(Given data Opens)

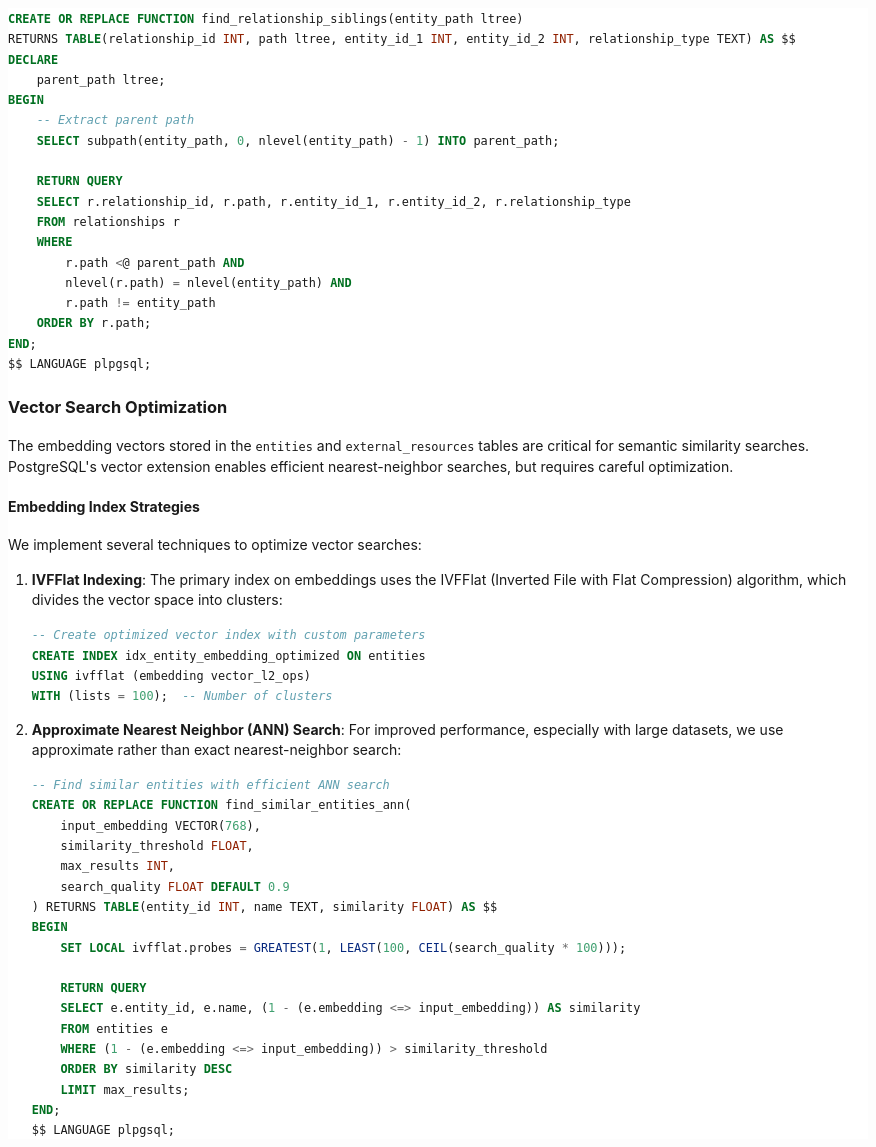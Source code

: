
```sql
CREATE OR REPLACE FUNCTION find_relationship_siblings(entity_path ltree)
RETURNS TABLE(relationship_id INT, path ltree, entity_id_1 INT, entity_id_2 INT, relationship_type TEXT) AS $$
DECLARE
    parent_path ltree;
BEGIN
    -- Extract parent path
    SELECT subpath(entity_path, 0, nlevel(entity_path) - 1) INTO parent_path;

    RETURN QUERY
    SELECT r.relationship_id, r.path, r.entity_id_1, r.entity_id_2, r.relationship_type
    FROM relationships r
    WHERE
        r.path <@ parent_path AND
        nlevel(r.path) = nlevel(entity_path) AND
        r.path != entity_path
    ORDER BY r.path;
END;
$$ LANGUAGE plpgsql;
```

### Vector Search Optimization

The embedding vectors stored in the `entities` and `external_resources` tables are critical for semantic similarity searches. PostgreSQL's vector extension enables efficient nearest-neighbor searches, but requires careful optimization.

#### Embedding Index Strategies

We implement several techniques to optimize vector searches:

1. **IVFFlat Indexing**: The primary index on embeddings uses the IVFFlat (Inverted File with Flat Compression) algorithm, which divides the vector space into clusters:

   ```sql
   -- Create optimized vector index with custom parameters
   CREATE INDEX idx_entity_embedding_optimized ON entities
   USING ivfflat (embedding vector_l2_ops)
   WITH (lists = 100);  -- Number of clusters
   ```

2. **Approximate Nearest Neighbor (ANN) Search**: For improved performance, especially with large datasets, we use approximate rather than exact nearest-neighbor search:

   ```sql
   -- Find similar entities with efficient ANN search
   CREATE OR REPLACE FUNCTION find_similar_entities_ann(
       input_embedding VECTOR(768),
       similarity_threshold FLOAT,
       max_results INT,
       search_quality FLOAT DEFAULT 0.9
   ) RETURNS TABLE(entity_id INT, name TEXT, similarity FLOAT) AS $$
   BEGIN
       SET LOCAL ivfflat.probes = GREATEST(1, LEAST(100, CEIL(search_quality * 100)));

       RETURN QUERY
       SELECT e.entity_id, e.name, (1 - (e.embedding <=> input_embedding)) AS similarity
       FROM entities e
       WHERE (1 - (e.embedding <=> input_embedding)) > similarity_threshold
       ORDER BY similarity DESC
       LIMIT max_results;
   END;
   $$ LANGUAGE plpgsql;
   ```
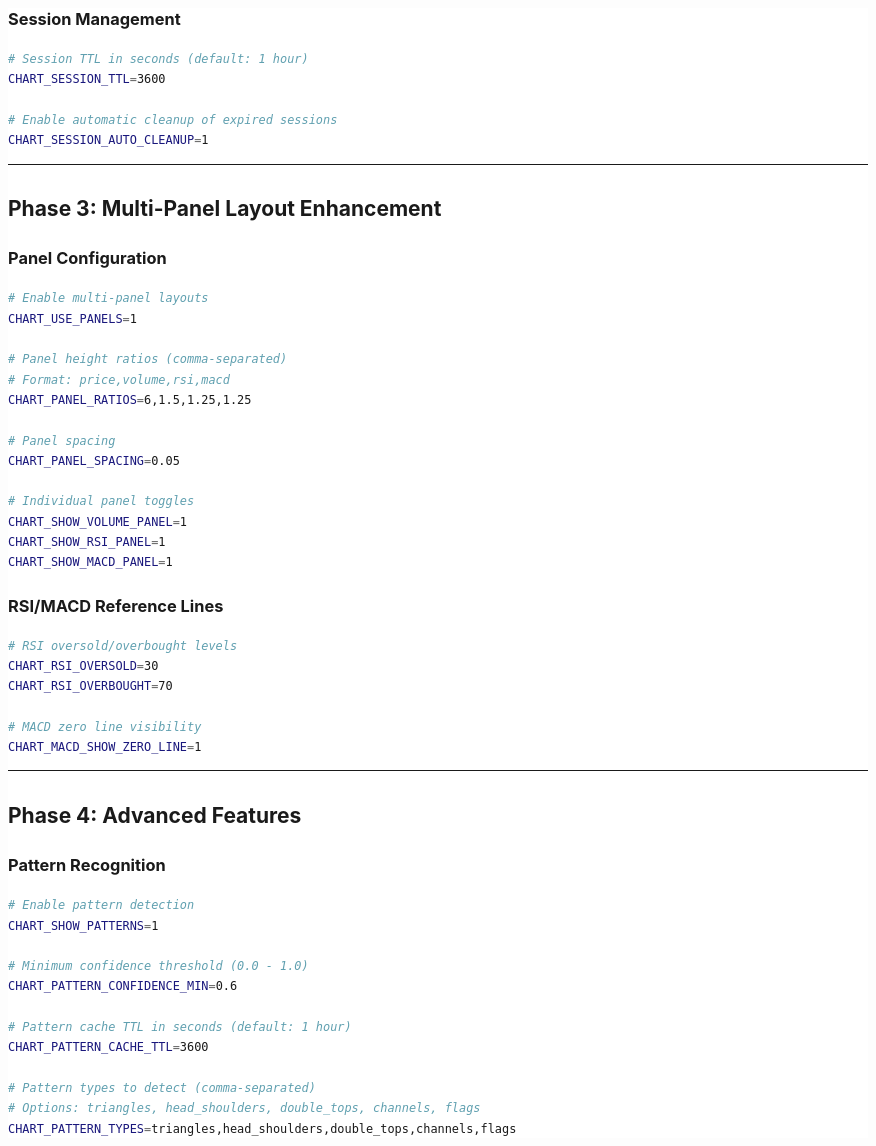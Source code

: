 ### Session Management

```bash
# Session TTL in seconds (default: 1 hour)
CHART_SESSION_TTL=3600

# Enable automatic cleanup of expired sessions
CHART_SESSION_AUTO_CLEANUP=1
```

---

## Phase 3: Multi-Panel Layout Enhancement

### Panel Configuration

```bash
# Enable multi-panel layouts
CHART_USE_PANELS=1

# Panel height ratios (comma-separated)
# Format: price,volume,rsi,macd
CHART_PANEL_RATIOS=6,1.5,1.25,1.25

# Panel spacing
CHART_PANEL_SPACING=0.05

# Individual panel toggles
CHART_SHOW_VOLUME_PANEL=1
CHART_SHOW_RSI_PANEL=1
CHART_SHOW_MACD_PANEL=1
```

### RSI/MACD Reference Lines

```bash
# RSI oversold/overbought levels
CHART_RSI_OVERSOLD=30
CHART_RSI_OVERBOUGHT=70

# MACD zero line visibility
CHART_MACD_SHOW_ZERO_LINE=1
```

---

## Phase 4: Advanced Features

### Pattern Recognition

```bash
# Enable pattern detection
CHART_SHOW_PATTERNS=1

# Minimum confidence threshold (0.0 - 1.0)
CHART_PATTERN_CONFIDENCE_MIN=0.6

# Pattern cache TTL in seconds (default: 1 hour)
CHART_PATTERN_CACHE_TTL=3600

# Pattern types to detect (comma-separated)
# Options: triangles, head_shoulders, double_tops, channels, flags
CHART_PATTERN_TYPES=triangles,head_shoulders,double_tops,channels,flags
```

(Given data Closes)

* Task objective
All records are to be reproduced exactly; the pictures are to be omitted.

* Exercise response
Source code

:
```sql
CREATE OR REPLACE FUNCTION find_relationship_siblings(entity_path ltree)
RETURNS TABLE(relationship_id INT, path ltree, entity_id_1 INT, entity_id_2 INT, relationship_type TEXT) AS $$
DECLARE
    parent_path ltree;
BEGIN
    -- Extract parent path
    SELECT subpath(entity_path, 0, nlevel(entity_path) - 1) INTO parent_path;

    RETURN QUERY
    SELECT r.relationship_id, r.path, r.entity_id_1, r.entity_id_2, r.relationship_type
    FROM relationships r
    WHERE
        r.path <@ parent_path AND
        nlevel(r.path) = nlevel(entity_path) AND
        r.path != entity_path
    ORDER BY r.path;
END;
$$ LANGUAGE plpgsql;
```

### Vector Search Optimization

The embedding vectors stored in the `entities` and `external_resources` tables are critical for semantic similarity searches. PostgreSQL's vector extension enables efficient nearest-neighbor searches, but requires careful optimization.

#### Embedding Index Strategies

We implement several techniques to optimize vector searches:

1. **IVFFlat Indexing**: The primary index on embeddings uses the IVFFlat (Inverted File with Flat Compression) algorithm, which divides the vector space into clusters:

   ```sql
   -- Create optimized vector index with custom parameters
   CREATE INDEX idx_entity_embedding_optimized ON entities
   USING ivfflat (embedding vector_l2_ops)
   WITH (lists = 100);  -- Number of clusters
   ```

2. **Approximate Nearest Neighbor (ANN) Search**: For improved performance, especially with large datasets, we use approximate rather than exact nearest-neighbor search:

   ```sql
   -- Find similar entities with efficient ANN search
   CREATE OR REPLACE FUNCTION find_similar_entities_ann(
       input_embedding VECTOR(768),
       similarity_threshold FLOAT,
       max_results INT,
       search_quality FLOAT DEFAULT 0.9
   ) RETURNS TABLE(entity_id INT, name TEXT, similarity FLOAT) AS $$
   BEGIN
       SET LOCAL ivfflat.probes = GREATEST(1, LEAST(100, CEIL(search_quality * 100)));

       RETURN QUERY
       SELECT e.entity_id, e.name, (1 - (e.embedding <=> input_embedding)) AS similarity
       FROM entities e
       WHERE (1 - (e.embedding <=> input_embedding)) > similarity_threshold
       ORDER BY similarity DESC
       LIMIT max_results;
   END;
   $$ LANGUAGE plpgsql;
   ```
Source code

: ### Session Management

```bash
# Session TTL in seconds (default: 1 hour)
CHART_SESSION_TTL=3600

# Enable automatic cleanup of expired sessions
CHART_SESSION_AUTO_CLEANUP=1
```

---

## Phase 3: Multi-Panel Layout Enhancement

### Panel Configuration

```bash
# Enable multi-panel layouts
CHART_USE_PANELS=1

# Panel height ratios (comma-separated)
# Format: price,volume,rsi,macd
CHART_PANEL_RATIOS=6,1.5,1.25,1.25

# Panel spacing
CHART_PANEL_SPACING=0.05

# Individual panel toggles
CHART_SHOW_VOLUME_PANEL=1
CHART_SHOW_RSI_PANEL=1
CHART_SHOW_MACD_PANEL=1
```

### RSI/MACD Reference Lines

```bash
# RSI oversold/overbought levels
CHART_RSI_OVERSOLD=30
CHART_RSI_OVERBOUGHT=70

# MACD zero line visibility
CHART_MACD_SHOW_ZERO_LINE=1
```

---

## Phase 4: Advanced Features

### Pattern Recognition

```bash
# Enable pattern detection
CHART_SHOW_PATTERNS=1

# Minimum confidence threshold (0.0 - 1.0)
CHART_PATTERN_CONFIDENCE_MIN=0.6

# Pattern cache TTL in seconds (default: 1 hour)
CHART_PATTERN_CACHE_TTL=3600

# Pattern types to detect (comma-separated)
# Options: triangles, head_shoulders, double_tops, channels, flags
CHART_PATTERN_TYPES=triangles,head_shoulders,double_tops,channels,flags
```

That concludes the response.